This is a great search engine. I entered "Persian transliteration," since that's what I was working on today. It sent me to the readme for a program written in 1996,[0] which takes a Latin-script transliteration of some Persian text, and generates ASCII art that resembles the way that text would be written in Persian script. Useful? Eh… Delightful? 100%. It would never have occurred to me that such a program would exist.
I've been following the project for a while now, and while I don't use it yet, we need it and more like it to succeed if we ever hope to loosen Google's chokehold on the web.
Best of luck to you and to the project!
I'm curious about a few things:
1. What's your (planned) business model?
2. Have you tried asking for sponsorships, either from companies or individuals? You should have an easy way for people to donate. I'm sure you'd have some support there, especially if your day job situation is unstable.
3. Is it just you working on it right now? Have you considered open sourcing it to get community contributions, or hiring more devs (once donations pick up or maybe someone would be willing to work on it on their free time as you do)? I can imagine that writing a search engine is a gargantuan effort, and doing it alone must be close to impossible.
Dunno. In general I don't have a lot of faith in the profitability of search engines. Ads can work if you're Google-scale, the other option is subscriptions, but in that case, you need to be really good and my search engine just isn't, outside of some areas. That's actually one of my bigger design problems, how to let people understand which queries are likely to be useful. It looks like Google, and people assume it has the affordances of Google. It doesn't, and if you go in with those assumptions, you'll be disappointed.
My model, as far as I've planned one, is just to keep the operation as cheap as possible and subsist on donations and maybe partnerships with other search engines. A big part of what I'm exploring is ways of doing as much as possible with low power hardware. I think rather than indexing 1 billion documents, 90% of which are garbage that will never be a good search result for any query ever, if I can index 100 million 50% of which are potentially good hits, then maybe that goes a decent way.
> 2. Have you tried asking for sponsorships, either from companies or individuals? You should have an easy way for people to donate. I'm sure you'd have some support there, especially if your day job situation is unstable.
I haven't really been fishing for this. I honestly didn't see having to change jobs as I am right now. I do have a donations page from before, but all of this was fairly sudden, so I haven't really gone over that whole process all too much yet.
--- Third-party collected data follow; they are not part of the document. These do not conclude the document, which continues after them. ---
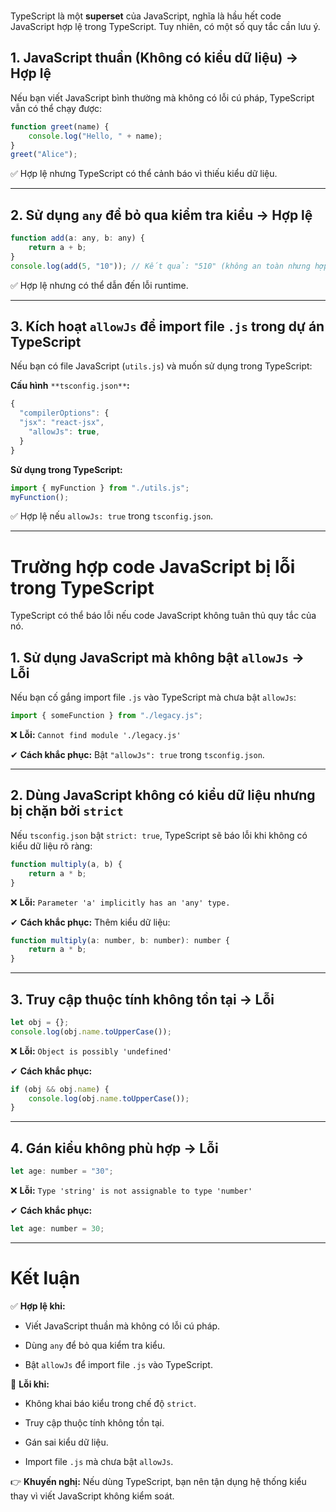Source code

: <br>

TypeScript là một **superset** của JavaScript, nghĩa là hầu hết code JavaScript hợp lệ trong TypeScript. Tuy nhiên, có một số quy tắc cần lưu ý.

## 1. JavaScript thuần (Không có kiểu dữ liệu) → Hợp lệ

Nếu bạn viết JavaScript bình thường mà không có lỗi cú pháp, TypeScript vẫn có thể chạy được:

```js
function greet(name) {
    console.log("Hello, " + name);
}
greet("Alice");
```

✅ Hợp lệ nhưng TypeScript có thể cảnh báo vì thiếu kiểu dữ liệu.

---

## 2. Sử dụng `any` để bỏ qua kiểm tra kiểu → Hợp lệ

```js
function add(a: any, b: any) {
    return a + b;
}
console.log(add(5, "10")); // Kết quả: "510" (không an toàn nhưng hợp lệ)
```

✅ Hợp lệ nhưng có thể dẫn đến lỗi runtime.

---

## 3. Kích hoạt `allowJs` để import file `.js` trong dự án TypeScript

Nếu bạn có file JavaScript (`utils.js`) và muốn sử dụng trong TypeScript:

**Cấu hình** `**tsconfig.json**`**:**

```js
{
  "compilerOptions": {
  "jsx": "react-jsx",
    "allowJs": true,
  }
}
```

**Sử dụng trong TypeScript:**

```js
import { myFunction } from "./utils.js";
myFunction();
```

✅ Hợp lệ nếu `allowJs: true` trong `tsconfig.json`.

---

# Trường hợp code JavaScript bị lỗi trong TypeScript

TypeScript có thể báo lỗi nếu code JavaScript không tuân thủ quy tắc của nó.

## 1. Sử dụng JavaScript mà không bật `allowJs` → Lỗi

Nếu bạn cố gắng import file `.js` vào TypeScript mà chưa bật `allowJs`:

```js
import { someFunction } from "./legacy.js";
```

❌ **Lỗi:** `Cannot find module './legacy.js'`

✔ **Cách khắc phục:** Bật `"allowJs": true` trong `tsconfig.json`.

---

## 2. Dùng JavaScript không có kiểu dữ liệu nhưng bị chặn bởi `strict`

Nếu `tsconfig.json` bật `strict: true`, TypeScript sẽ báo lỗi khi không có kiểu dữ liệu rõ ràng:

```js
function multiply(a, b) {
    return a * b;
}
```

❌ **Lỗi:** `Parameter 'a' implicitly has an 'any' type.`

✔ **Cách khắc phục:** Thêm kiểu dữ liệu:

```js
function multiply(a: number, b: number): number {
    return a * b;
}
```

---

## 3. Truy cập thuộc tính không tồn tại → Lỗi

```js
let obj = {};
console.log(obj.name.toUpperCase());
```

❌ **Lỗi:** `Object is possibly 'undefined'`

✔ **Cách khắc phục:**

```js
if (obj && obj.name) {
    console.log(obj.name.toUpperCase());
}
```

---

## 4. Gán kiểu không phù hợp → Lỗi

```js
let age: number = "30";
```

❌ **Lỗi:** `Type 'string' is not assignable to type 'number'`

✔ **Cách khắc phục:**

```js
let age: number = 30;
```

---

# Kết luận

✅ **Hợp lệ khi:**

- Viết JavaScript thuần mà không có lỗi cú pháp.
    
- Dùng `any` để bỏ qua kiểm tra kiểu.
    
- Bật `allowJs` để import file `.js` vào TypeScript.
    

🚨 **Lỗi khi:**

- Không khai báo kiểu trong chế độ `strict`.
    
- Truy cập thuộc tính không tồn tại.
    
- Gán sai kiểu dữ liệu.
    
- Import file `.js` mà chưa bật `allowJs`.
    

👉 **Khuyến nghị:** Nếu dùng TypeScript, bạn nên tận dụng hệ thống kiểu thay vì viết JavaScript không kiểm soát.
> 3. Is it just you working on it right now? Have you considered open sourcing it to get community contributions, or hiring more devs (once donations pick up or maybe someone would be willing to work on it on their free time as you do)? I can imagine that writing a search engine is a gargantuan effort, and doing it alone must be close to impossible.
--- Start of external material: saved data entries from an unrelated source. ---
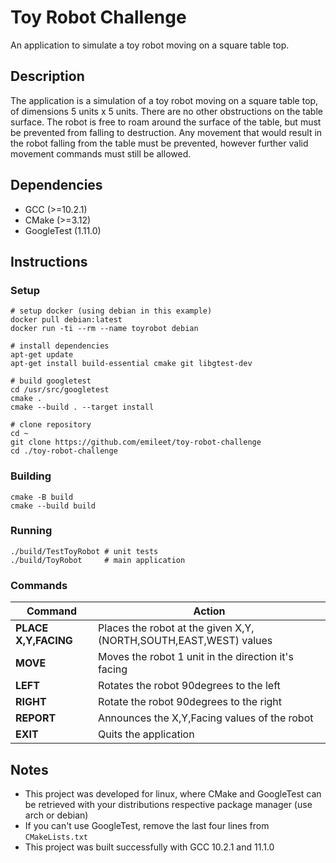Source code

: # Toy Robot Challenge

An application to simulate a toy robot moving on a square table top.

## Description

The application is a simulation of a toy robot moving on a square table top, of dimensions 5 units x 5 units. There are no other obstructions on the table surface. The robot is free to roam around the surface of the table, but must be prevented from falling to destruction. Any movement that would result in the robot falling from the table must be prevented, however further valid movement commands must still be allowed.

## Dependencies

* GCC (>=10.2.1)
* CMake (>=3.12)
* GoogleTest (1.11.0)

## Instructions

### Setup

```shell
# setup docker (using debian in this example)
docker pull debian:latest
docker run -ti --rm --name toyrobot debian

# install dependencies
apt-get update
apt-get install build-essential cmake git libgtest-dev

# build googletest
cd /usr/src/googletest
cmake .
cmake --build . --target install

# clone repository
cd ~
git clone https://github.com/emileet/toy-robot-challenge
cd ./toy-robot-challenge
```

### Building

```shell
cmake -B build
cmake --build build
```

### Running

```shell
./build/TestToyRobot # unit tests
./build/ToyRobot     # main application
```

### Commands

| Command | Action |
| ------ | ------ |
| **PLACE X,Y,FACING** | Places the robot at the given X,Y,(NORTH,SOUTH,EAST,WEST) values |
| **MOVE** | Moves the robot 1 unit in the direction it's facing |
| **LEFT** | Rotates the robot 90degrees to the left |
| **RIGHT** | Rotate the robot 90degrees to the right |
| **REPORT** | Announces the X,Y,Facing values of the robot |
| **EXIT** | Quits the application |

## Notes

- This project was developed for linux, where CMake and GoogleTest can be retrieved with your distributions respective package manager (use arch or debian)
- If you can't use GoogleTest, remove the last four lines from `CMakeLists.txt`
- This project was built successfully with GCC 10.2.1 and 11.1.0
It's been just me up until now. Solo work can be ridiculously efficient when beginning a new project, especially when doing the sort of exploratory programming this has been. I also haven't felt I have had enough bandwidth to manage an open source project. But I am approaching a point where it's becoming a bit much to do all by myself, especially given this isn't my only project.
So I am considering open sourcing it or bringing more people in, just need to think a bit about a good format for such a collaboration. It's relatively high maintenance and requires manual operations to keep going. As it stands, a lot of the code isn't trivially testable, running it (even with few documents) requires large language models and so on.
There is a tasteful spot between FOsS engine and ad-support that it feels like marginila could capture. Would likely need a "ceo" type who wasn't also an MBA type to make this work.
I’ve really enjoyed using Marginalia search over the last few months whenever I’m looking for honest-to-goodness “small-web” content. It’s always a breath of fresh air, provided I don’t look too niche.
I took the opportunity to pitch in a few dollars to the Patreon each month. I hope this time & a bit of extra funds from folks is helpful in finding what direction you feel driven to take search in.
Thanks for making a really neat web thing in a web less and less full of neat things!
Using Marginalia always reminds me just how much we have lost since the golden age (2000-2010) of the internet. Thanks for bringing it back in a small way.
Couldn't HN do a fundraising campaign ? HN according to the wikipedia page has been created as a place to preserve the eternal september [1] https://en.wikipedia.org/wiki/Eternal_September
Marginalia is therefore something we must protect at all cost
Users of non-mainstream browsers are now being required solve CAPTCHAs.^1 If hitting the Cloudflare CAPTCHA for HTML results, it appears JSON results are still available. Rate limit unpublished.
curl https://api.marginalia.nu/public/example.com
1. Or users of mainstream browsers that turn off Javascript. Yikes.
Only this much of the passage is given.